2. The compressed gas engine of claim 1, wherein:

and a power shaft is fixedly arranged at the circle center of the impeller shaft.

3. The compressed gas engine of claim 1, wherein:

the impellers are uniformly arranged on the circumferential surface of the impeller shaft at equal angles and intervals.

4. The compressed gas engine of claim 1, wherein:

the air inlet group is composed of a plurality of air inlets, and the air inlets are obliquely arranged on the shell.

5. The compressed gas engine of claim 4, wherein:

the air inlets and the tangential direction of the circumferential surface of the shell are provided with the same inclination angle alpha, and the inclination angle alpha is smaller than 90 degrees.

6. The compressed gas engine of claim 1, wherein:

the exhaust port group is composed of a plurality of exhaust ports, and the exhaust ports are obliquely arranged on the shell.

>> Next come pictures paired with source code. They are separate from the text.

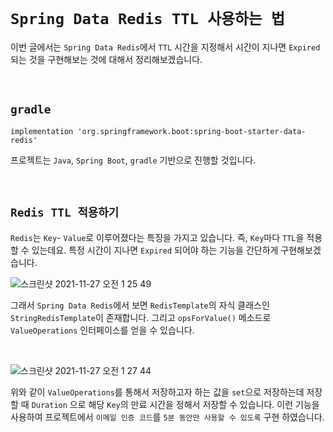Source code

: # `Spring Data Redis TTL 사용하는 법`

이번 글에서는 `Spring Data Redis`에서 `TTL` 시간을 지정해서 시간이 지나면 `Expired` 되는 것을 구현해보는 것에 대해서 정리해보겠습니다. 

<br>

## `gradle`

```
implementation 'org.springframework.boot:spring-boot-starter-data-redis'
```

프로젝트는 `Java`, `Spring Boot`, `gradle` 기반으로 진행할 것입니다.

<br>

## `Redis TTL 적용하기`

`Redis`는 `Key`- `Value`로 이루어졌다는 특징을 가지고 있습니다. 즉, `Key`마다 `TTL`을 적용할 수 있는데요. 특정 시간이 지나면 `Expired` 되어야 하는 기능을 간단하게 구현해보겠습니다. 

![스크린샷 2021-11-27 오전 1 25 49](https://user-images.githubusercontent.com/45676906/143609432-9169efaa-552c-49aa-8679-9a838a628f69.png)

그래서 `Spring Data Redis`에서 보면 `RedisTemplate`의 자식 클래스인 `StringRedisTemplate`이 존재합니다. 그리고 `opsForValue()` 메소드로 `ValueOperations` 인터페이스를 얻을 수 있습니다. 

<br>

![스크린샷 2021-11-27 오전 1 27 44](https://user-images.githubusercontent.com/45676906/143609727-1d49a87b-b535-4d0e-b35a-dd2c8362c877.png)

위와 같이 `ValueOperations`를 통해서 저장하고자 하는 값을 `set`으로 저장하는데 저장할 때 `Duration` 으로 해당 `Key`의 만료 시간을 정해서 저장할 수 있습니다. 이런 기능을 사용하여 프로젝트에서 `이메일 인증 코드`를 `5분 동안만 사용할 수 있도록` 구현 하였습니다.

7. The compressed gas engine of claim 4, wherein:

the exhaust ports and the tangential direction of the circumferential surface of the shell are provided with the same inclination angle beta, and the inclination angle beta is smaller than 90 degrees.

8. The compressed gas engine of claim 1, wherein the intake mechanism comprises: an air inlet pipe and an injection switch;

the air inlet pipe is communicated with the air inlet group;

the injection switch is arranged on the air inlet pipe.

9. The compressed gas engine of claim 1, further comprising: a telescoping member;

the stiff end of extensible member with the casing is connected, the action end of extensible member with the baffle is connected.

10. The compressed gas engine of claim 9, further comprising: a phase sensor and a controller;

the phase sensor is fixedly arranged on the shell;

the controller is connected with the phase sensor and the telescopic piece;

the controller receives the impeller position signal sent by the phase sensor and sends an action signal to the telescopic piece according to the impeller position signal.